**Source texts of formatted documents:**
——

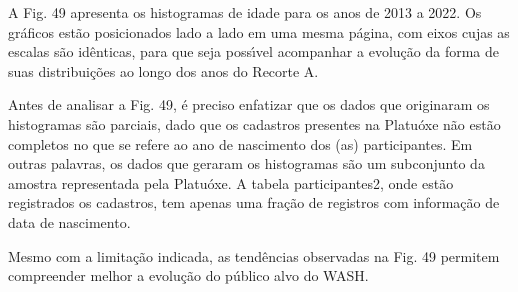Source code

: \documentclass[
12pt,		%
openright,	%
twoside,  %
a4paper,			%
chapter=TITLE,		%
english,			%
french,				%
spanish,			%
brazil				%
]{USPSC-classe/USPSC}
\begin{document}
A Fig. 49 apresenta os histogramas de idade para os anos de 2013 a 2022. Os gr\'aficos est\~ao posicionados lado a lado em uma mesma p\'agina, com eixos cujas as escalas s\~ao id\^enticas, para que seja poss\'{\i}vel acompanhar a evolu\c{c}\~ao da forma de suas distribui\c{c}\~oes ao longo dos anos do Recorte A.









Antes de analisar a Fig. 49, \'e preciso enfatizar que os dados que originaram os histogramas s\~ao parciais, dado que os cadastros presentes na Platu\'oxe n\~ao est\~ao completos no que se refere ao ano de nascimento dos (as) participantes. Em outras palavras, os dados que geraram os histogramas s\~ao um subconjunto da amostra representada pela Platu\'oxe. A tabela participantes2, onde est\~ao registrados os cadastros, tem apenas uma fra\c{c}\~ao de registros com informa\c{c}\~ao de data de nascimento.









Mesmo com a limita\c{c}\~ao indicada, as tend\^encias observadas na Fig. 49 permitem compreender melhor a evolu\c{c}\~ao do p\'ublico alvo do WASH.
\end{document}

——

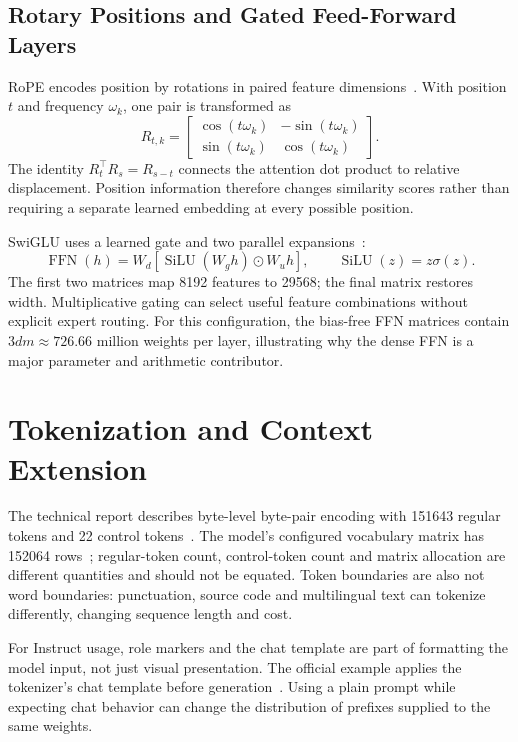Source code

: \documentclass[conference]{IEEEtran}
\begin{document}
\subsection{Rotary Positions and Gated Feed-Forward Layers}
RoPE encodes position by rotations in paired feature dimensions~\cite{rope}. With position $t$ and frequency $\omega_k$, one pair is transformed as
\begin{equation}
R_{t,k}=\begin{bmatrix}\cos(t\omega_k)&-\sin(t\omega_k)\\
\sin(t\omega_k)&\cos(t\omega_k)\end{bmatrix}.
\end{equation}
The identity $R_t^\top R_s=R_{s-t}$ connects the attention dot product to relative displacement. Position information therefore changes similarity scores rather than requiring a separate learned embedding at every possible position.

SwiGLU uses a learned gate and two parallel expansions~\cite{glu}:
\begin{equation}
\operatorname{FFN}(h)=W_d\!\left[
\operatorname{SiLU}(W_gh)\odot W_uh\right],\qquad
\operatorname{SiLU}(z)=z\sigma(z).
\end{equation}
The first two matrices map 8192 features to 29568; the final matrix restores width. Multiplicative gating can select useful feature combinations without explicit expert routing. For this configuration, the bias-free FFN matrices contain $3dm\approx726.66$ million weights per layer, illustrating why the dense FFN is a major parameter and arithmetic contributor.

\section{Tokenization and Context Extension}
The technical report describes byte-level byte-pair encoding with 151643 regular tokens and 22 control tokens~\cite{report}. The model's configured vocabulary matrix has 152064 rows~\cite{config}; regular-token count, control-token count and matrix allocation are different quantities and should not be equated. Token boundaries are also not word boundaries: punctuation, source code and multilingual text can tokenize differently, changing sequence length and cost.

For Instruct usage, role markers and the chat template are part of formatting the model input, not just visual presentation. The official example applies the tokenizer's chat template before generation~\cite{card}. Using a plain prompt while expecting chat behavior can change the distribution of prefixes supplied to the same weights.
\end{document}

——

**WORK INSTRUCTIONS:** Copy every line above in which the string "SiLU" shows up.

**SOLUTION FOR THIS TASK:**
\operatorname{SiLU}(W_gh)\odot W_uh\right],\qquad
\operatorname{SiLU}(z)=z\sigma(z).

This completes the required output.